(Plain-text document sources)
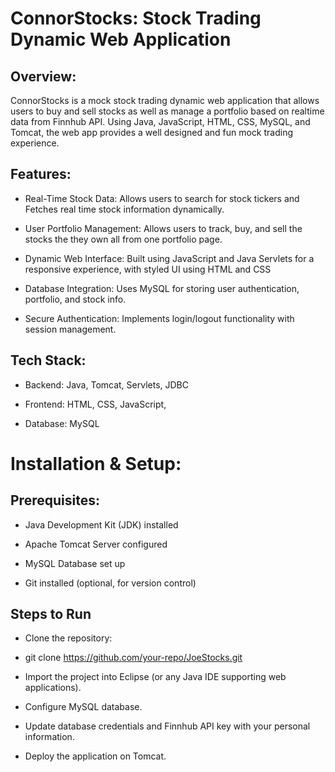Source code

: # ConnorStocks: Stock Trading Dynamic Web Application

## Overview:
ConnorStocks is a mock stock trading dynamic web application that allows users to buy and sell stocks as well as manage a portfolio based on realtime data from Finnhub API. Using Java, JavaScript, HTML, CSS, MySQL, and Tomcat, the web app provides a well designed and fun mock trading experience.

## Features:

- Real-Time Stock Data: Allows users to search for stock tickers and Fetches real time stock information dynamically.

- User Portfolio Management: Allows users to track, buy, and sell the stocks the they own all from one portfolio page.

- Dynamic Web Interface: Built using JavaScript and Java Servlets for a responsive experience, with styled UI using HTML and CSS

- Database Integration: Uses MySQL for storing user authentication, portfolio, and stock info.

- Secure Authentication: Implements login/logout functionality with session management.

## Tech Stack:

- Backend: Java, Tomcat, Servlets, JDBC

- Frontend: HTML, CSS, JavaScript,

- Database: MySQL

# Installation & Setup:

## Prerequisites:

- Java Development Kit (JDK) installed

- Apache Tomcat Server configured

- MySQL Database set up

- Git installed (optional, for version control)

## Steps to Run

- Clone the repository:

- git clone https://github.com/your-repo/JoeStocks.git

- Import the project into Eclipse (or any Java IDE supporting web applications).

- Configure MySQL database.

- Update database credentials and Finnhub API key with your personal information.

- Deploy the application on Tomcat.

* Problem details
Return exactly the lines of the data, and only those, from the line with "- Database Integration: Uses" through the last line, inclusive.

* Answer to this problem
- Database Integration: Uses MySQL for storing user authentication, portfolio, and stock info.

- Secure Authentication: Implements login/logout functionality with session management.

## Tech Stack:

- Backend: Java, Tomcat, Servlets, JDBC

- Frontend: HTML, CSS, JavaScript,

- Database: MySQL

# Installation & Setup:

## Prerequisites:

- Java Development Kit (JDK) installed

- Apache Tomcat Server configured

- MySQL Database set up

- Git installed (optional, for version control)

## Steps to Run

- Clone the repository:

- git clone https://github.com/your-repo/JoeStocks.git

- Import the project into Eclipse (or any Java IDE supporting web applications).

- Configure MySQL database.

- Update database credentials and Finnhub API key with your personal information.

- Deploy the application on Tomcat.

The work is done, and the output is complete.